How much is privacy worth? Is an annual subscription to a VPN responsible? Is it better to pay with your time and change the privacy settings on every website you visit? What is a fair price to pay to prevent data about who you are and how you behave from being used for advertising? Different companies have different answers. Yahoo offers ad-free email for $5 per month; Spotify charges double for commercial-free music. To be free from ads on YouTube, it costs $13.99, or even more.
This month, Meta will also set a monthly price on privacy for the first time. Right now, that price for people in Europe is €9.99 (€10.50), or €12.99 if they sign up on their phone.
This is a big change for Meta, a company that has long touted the benefits of an ad-supported Internet, arguing that it means everyone gets the same service no matter how much money they have. But privacy regulators in Europe are circling. A series of fines and lawsuits are putting the company in a corner, with regulators arguing it must change the way users consent to behavioral advertising. Meta’s final response? If people don’t like these ads, they can pay to opt out.
Meta will roll out the new ad-free subscription option at an unspecified date in November across the European Union, Norway, Iceland, Liechtenstein and Switzerland. “We are confident that our product solution meets the evolving regulatory requirements in the EU,” said company spokesman Al Tolan. The subscription option will only be available to adults, while the company’s platforms will pause ads for those under 18.
But the plan has been met with consternation and threats of more legal action in Europe, where regulators and privacy activists say this is just Meta’s latest attempt to resist the real change needed to bring its products into compliance European privacy legislation. “Meta is desperately trying to find solutions to continue the current status quo,” said Tobias Judin, spokesperson for Norwegian privacy watchdog Datatilsynet.
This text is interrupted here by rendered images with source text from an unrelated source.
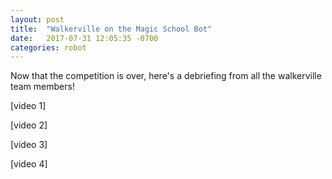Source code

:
 ```yaml
---
layout: post
title:  "Walkerville on the Magic School Bot"
date:   2017-07-31 12:05:35 -0700
categories: robot
---
```

Now that the competition is over, here's a debriefing from all the walkerville team members!

[video 1]

[video 2]

[video 3]

[video 4]
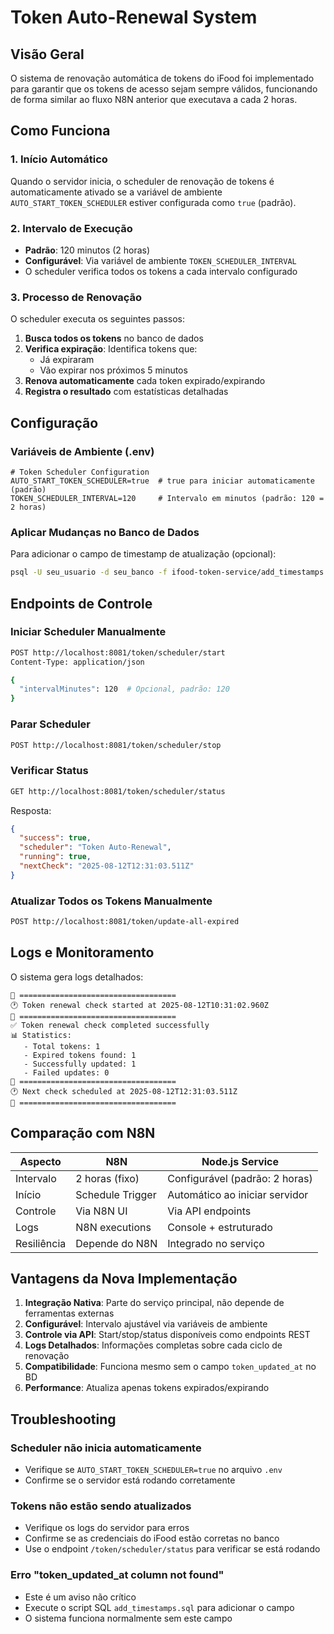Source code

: # Token Auto-Renewal System

## Visão Geral

O sistema de renovação automática de tokens do iFood foi implementado para garantir que os tokens de acesso sejam sempre válidos, funcionando de forma similar ao fluxo N8N anterior que executava a cada 2 horas.

## Como Funciona

### 1. Início Automático
Quando o servidor inicia, o scheduler de renovação de tokens é automaticamente ativado se a variável de ambiente `AUTO_START_TOKEN_SCHEDULER` estiver configurada como `true` (padrão).

### 2. Intervalo de Execução
- **Padrão**: 120 minutos (2 horas)
- **Configurável**: Via variável de ambiente `TOKEN_SCHEDULER_INTERVAL`
- O scheduler verifica todos os tokens a cada intervalo configurado

### 3. Processo de Renovação
O scheduler executa os seguintes passos:

1. **Busca todos os tokens** no banco de dados
2. **Verifica expiração**: Identifica tokens que:
   - Já expiraram
   - Vão expirar nos próximos 5 minutos
3. **Renova automaticamente** cada token expirado/expirando
4. **Registra o resultado** com estatísticas detalhadas

## Configuração

### Variáveis de Ambiente (.env)

```env
# Token Scheduler Configuration
AUTO_START_TOKEN_SCHEDULER=true  # true para iniciar automaticamente (padrão)
TOKEN_SCHEDULER_INTERVAL=120     # Intervalo em minutos (padrão: 120 = 2 horas)
```

### Aplicar Mudanças no Banco de Dados

Para adicionar o campo de timestamp de atualização (opcional):

```bash
psql -U seu_usuario -d seu_banco -f ifood-token-service/add_timestamps.sql
```

## Endpoints de Controle

### Iniciar Scheduler Manualmente
```bash
POST http://localhost:8081/token/scheduler/start
Content-Type: application/json

{
  "intervalMinutes": 120  # Opcional, padrão: 120
}
```

### Parar Scheduler
```bash
POST http://localhost:8081/token/scheduler/stop
```

### Verificar Status
```bash
GET http://localhost:8081/token/scheduler/status
```

Resposta:
```json
{
  "success": true,
  "scheduler": "Token Auto-Renewal",
  "running": true,
  "nextCheck": "2025-08-12T12:31:03.511Z"
}
```

### Atualizar Todos os Tokens Manualmente
```bash
POST http://localhost:8081/token/update-all-expired
```

## Logs e Monitoramento

O sistema gera logs detalhados:

```
🔄 ===================================
🕐 Token renewal check started at 2025-08-12T10:31:02.960Z
🔄 ===================================
✅ Token renewal check completed successfully
📊 Statistics:
   - Total tokens: 1
   - Expired tokens found: 1
   - Successfully updated: 1
   - Failed updates: 0
🔄 ===================================
🕐 Next check scheduled at 2025-08-12T12:31:03.511Z
🔄 ===================================
```

## Comparação com N8N

| Aspecto | N8N | Node.js Service |
|---------|-----|-----------------|
| Intervalo | 2 horas (fixo) | Configurável (padrão: 2 horas) |
| Início | Schedule Trigger | Automático ao iniciar servidor |
| Controle | Via N8N UI | Via API endpoints |
| Logs | N8N executions | Console + estruturado |
| Resiliência | Depende do N8N | Integrado no serviço |

## Vantagens da Nova Implementação

1. **Integração Nativa**: Parte do serviço principal, não depende de ferramentas externas
2. **Configurável**: Intervalo ajustável via variáveis de ambiente
3. **Controle via API**: Start/stop/status disponíveis como endpoints REST
4. **Logs Detalhados**: Informações completas sobre cada ciclo de renovação
5. **Compatibilidade**: Funciona mesmo sem o campo `token_updated_at` no BD
6. **Performance**: Atualiza apenas tokens expirados/expirando

## Troubleshooting

### Scheduler não inicia automaticamente
- Verifique se `AUTO_START_TOKEN_SCHEDULER=true` no arquivo `.env`
- Confirme se o servidor está rodando corretamente

### Tokens não estão sendo atualizados
- Verifique os logs do servidor para erros
- Confirme se as credenciais do iFood estão corretas no banco
- Use o endpoint `/token/scheduler/status` para verificar se está rodando

### Erro "token_updated_at column not found"
- Este é um aviso não crítico
- Execute o script SQL `add_timestamps.sql` para adicionar o campo
- O sistema funciona normalmente sem este campo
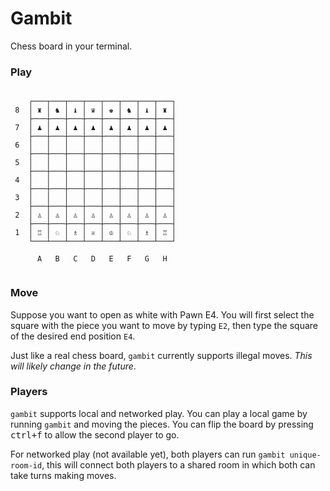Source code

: # Gambit

Chess board in your terminal.

### Play

```

    ┌───┬───┬───┬───┬───┬───┬───┬───┐
 8  │ ♜ │ ♞ │ ♝ │ ♛ │ ♚ │ ♞ │ ♝ │ ♜ │
    ├───┼───┼───┼───┼───┼───┼───┼───┤
 7  │ ♟ │ ♟ │ ♟ │ ♟ │ ♟ │ ♟ │ ♟ │ ♟ │
    ├───┼───┼───┼───┼───┼───┼───┼───┤
 6  │   │   │   │   │   │   │   │   │
    ├───┼───┼───┼───┼───┼───┼───┼───┤
 5  │   │   │   │   │   │   │   │   │
    ├───┼───┼───┼───┼───┼───┼───┼───┤
 4  │   │   │   │   │   │   │   │   │
    ├───┼───┼───┼───┼───┼───┼───┼───┤
 3  │   │   │   │   │   │   │   │   │
    ├───┼───┼───┼───┼───┼───┼───┼───┤
 2  │ ♙ │ ♙ │ ♙ │ ♙ │ ♙ │ ♙ │ ♙ │ ♙ │
    ├───┼───┼───┼───┼───┼───┼───┼───┤
 1  │ ♖ │ ♘ │ ♗ │ ♕ │ ♔ │ ♘ │ ♗ │ ♖ │
    └───┴───┴───┴───┴───┴───┴───┴───┘

      A   B   C   D   E   F   G   H


```

### Move

Suppose you want to open as white with Pawn E4.
You will first select the square with the piece you want to move by typing `E2`,
then type the square of the desired end position `E4`.

Just like a real chess board, `gambit` currently supports illegal moves.
_This will likely change in the future_.

### Players

`gambit` supports local and networked play. You can play a local game by
running `gambit` and moving the pieces. You can flip the board by pressing
<kbd>ctrl+f</kbd> to allow the second player to go.

For networked play (not available yet), both players can run `gambit unique-room-id`, this will connect
both players to a shared room in which both can take turns making moves.
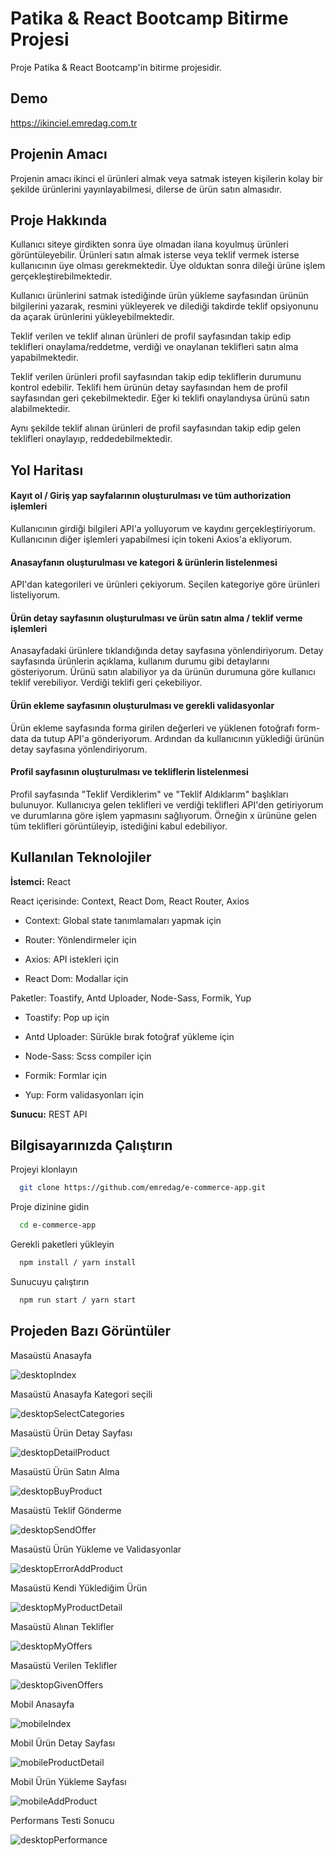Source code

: 
# Patika & React Bootcamp Bitirme Projesi

Proje Patika & React Bootcamp'in bitirme projesidir. 

## Demo 
https://ikinciel.emredag.com.tr


## Projenin Amacı

Projenin amacı ikinci el ürünleri almak veya satmak isteyen kişilerin kolay bir şekilde ürünlerini yayınlayabilmesi, dilerse de ürün satın almasıdır.


## Proje Hakkında
Kullanıcı siteye girdikten sonra üye olmadan ilana koyulmuş ürünleri görüntüleyebilir. Ürünleri satın almak isterse veya teklif vermek isterse kullanıcının üye olması gerekmektedir. Üye olduktan sonra dileği ürüne işlem gerçekleştirebilmektedir.

Kullanıcı ürünlerini satmak istediğinde ürün yükleme sayfasından ürünün bilgilerini yazarak, resmini yükleyerek ve dilediği takdirde teklif opsiyonunu da açarak ürünlerini yükleyebilmektedir. 

Teklif verilen ve teklif alınan ürünleri de profil sayfasından takip edip teklifleri onaylama/reddetme, verdiği ve onaylanan teklifleri satın alma yapabilmektedir.


Teklif verilen ürünleri profil sayfasından takip edip tekliflerin durumunu kontrol edebilir. Teklifi hem ürünün detay sayfasından hem de profil sayfasından geri çekebilmektedir. Eğer ki teklifi onaylandıysa ürünü satın alabilmektedir.

Aynı şekilde teklif alınan ürünleri de profil sayfasından takip edip gelen teklifleri onaylayıp, reddedebilmektedir.



## Yol Haritası

#### Kayıt ol / Giriş yap sayfalarının oluşturulması ve tüm authorization işlemleri
Kullanıcının girdiği bilgileri API'a yolluyorum ve kaydını gerçekleştiriyorum. Kullanıcının diğer işlemleri yapabilmesi için tokeni Axios'a ekliyorum.

#### Anasayfanın oluşturulması ve kategori & ürünlerin listelenmesi
API'dan kategorileri ve ürünleri çekiyorum. Seçilen kategoriye göre ürünleri listeliyorum.

#### Ürün detay sayfasının oluşturulması ve ürün satın alma / teklif verme işlemleri
Anasayfadaki ürünlere tıklandığında detay sayfasına yönlendiriyorum. Detay sayfasında ürünlerin açıklama, kullanım durumu gibi detaylarını gösteriyorum. Ürünü satın alabiliyor ya da ürünün durumuna göre kullanıcı teklif verebiliyor. Verdiği teklifi geri çekebiliyor.


#### Ürün ekleme sayfasının oluşturulması ve gerekli validasyonlar
Ürün ekleme sayfasında forma girilen değerleri ve yüklenen fotoğrafı form-data da tutup API'a gönderiyorum. Ardından da kullanıcının yüklediği ürünün detay sayfasına yönlendiriyorum.


#### Profil sayfasının oluşturulması ve tekliflerin listelenmesi
Profil sayfasında "Teklif Verdiklerim" ve "Teklif Aldıklarım" başlıkları bulunuyor. Kullanıcıya gelen teklifleri ve verdiği teklifleri API'den getiriyorum ve durumlarına göre işlem yapmasını sağlıyorum. Örneğin x ürününe gelen tüm teklifleri görüntüleyip, istediğini kabul edebiliyor.


 
## Kullanılan Teknolojiler

**İstemci:** React

React içerisinde: Context, React Dom, React Router, Axios

- Context: Global state tanımlamaları yapmak için

- Router: Yönlendirmeler için

- Axios: API istekleri için

- React Dom: Modallar için



Paketler: Toastify, Antd Uploader, Node-Sass, Formik, Yup

- Toastify: Pop up için
 
- Antd Uploader: Sürükle bırak fotoğraf yükleme için

- Node-Sass: Scss compiler için

- Formik: Formlar için

- Yup: Form validasyonları için

**Sunucu:** REST API

  
## Bilgisayarınızda Çalıştırın

Projeyi klonlayın

```bash
  git clone https://github.com/emredag/e-commerce-app.git
```

Proje dizinine gidin

```bash
  cd e-commerce-app
```

Gerekli paketleri yükleyin

```bash
  npm install / yarn install
```

Sunucuyu çalıştırın

```bash
  npm run start / yarn start
```


## Projeden Bazı Görüntüler

Masaüstü Anasayfa

![desktopIndex](https://user-images.githubusercontent.com/67982673/167363082-b72c056b-b5dd-4d29-ae53-99e7483218c3.png)

Masaüstü Anasayfa Kategori seçili

![desktopSelectCategories](https://user-images.githubusercontent.com/67982673/167363152-aac7758d-c5e3-4398-bbfa-cbb52a67db8a.png)

Masaüstü Ürün Detay Sayfası

![desktopDetailProduct](https://user-images.githubusercontent.com/67982673/167363187-489f9bc9-3198-4ec9-ac80-7c7e0e034d9a.png)

Masaüstü Ürün Satın Alma

![desktopBuyProduct](https://user-images.githubusercontent.com/67982673/167363282-223dafe5-1043-4cef-bfcb-b39dd03fab9f.png)

Masaüstü Teklif Gönderme

![desktopSendOffer](https://user-images.githubusercontent.com/67982673/167363289-bec7a0d8-3753-40de-9033-a63eebbc06cc.png)

Masaüstü Ürün Yükleme ve Validasyonlar

![desktopErrorAddProduct](https://user-images.githubusercontent.com/67982673/167363316-dd9755c1-8159-4135-ba90-4b4f0715a153.png)

Masaüstü Kendi Yüklediğim Ürün

![desktopMyProductDetail](https://user-images.githubusercontent.com/67982673/167363326-b15659fc-28a5-4e10-9adb-72b7fa3b4f7d.png)

Masaüstü Alınan Teklifler

![desktopMyOffers](https://user-images.githubusercontent.com/67982673/167363364-16279469-916d-4cec-bddb-fc3e66c64580.png)

Masaüstü Verilen Teklifler

![desktopGivenOffers](https://user-images.githubusercontent.com/67982673/167363371-f8239fee-e5a5-4cd2-a2fa-7fc0e7d638b5.png)

Mobil Anasayfa 

![mobileIndex](https://user-images.githubusercontent.com/67982673/167363405-8470cf0f-2161-49f8-b262-0576099af581.png)

Mobil Ürün Detay Sayfası

![mobileProductDetail](https://user-images.githubusercontent.com/67982673/167363430-1a424fcd-fb34-423a-8114-cb29de82f664.png)

Mobil Ürün Yükleme Sayfası

![mobileAddProduct](https://user-images.githubusercontent.com/67982673/167363414-9281a15c-e540-4c8a-a163-c76ace0a4344.png)

Performans Testi Sonucu

![desktopPerformance](https://user-images.githubusercontent.com/67982673/167363455-17ba7d9a-99b3-4de2-aab8-6025dcebff2c.png)



  
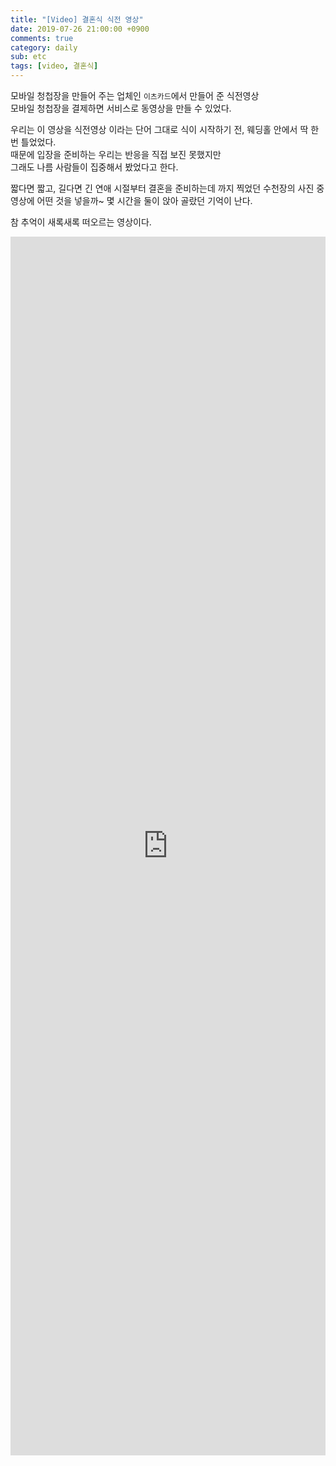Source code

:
 ```yaml
---
title: "[Video] 결혼식 식전 영상"
date: 2019-07-26 21:00:00 +0900
comments: true
category: daily
sub: etc
tags: [video, 결혼식]
---
```


모바일 청첩장을 만들어 주는 업체인 `이츠카드`에서 만들어 준 식전영상  
모바일 청첩장을 결제하면 서비스로 동영상을 만들 수 있었다.

우리는 이 영상을 식전영상 이라는 단어 그대로 식이 시작하기 전, 웨딩홀 안에서 딱 한 번 틀었었다.  
때문에 입장을 준비하는 우리는 반응을 직접 보진 못했지만  
그래도 나름 사람들이 집중해서 봤었다고 한다.

짧다면 짧고, 길다면 긴 연애 시절부터 결혼을 준비하는데 까지 찍었던 수천장의 사진 중  
영상에 어떤 것을 넣을까~ 몇 시간을 둘이 앉아 골랐던 기억이 난다.

참 추억이 새록새록 떠오르는 영상이다.

<center>
    <iframe width="100%" height="50%" src="https://www.youtube.com/embed/ugJaC6l3pKM" frameborder="0" allow="accelerometer; autoplay; encrypted-media; gyroscope; picture-in-picture" allowfullscreen></iframe>
</center>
For years, European courts have argued that Meta can’t use personal data for advertising unless the company gets free and explicit (yes or no) consent from the people using its services. In July, Norway, which is not a member of the EU but is a member of the European Economic Area, went further by declaring Meta’s behavioral advertising method illegal and imposing a ban. The country then began fining Meta $100,000 for each day it failed to comply. Today, that fine amounts to more than seven million dollars.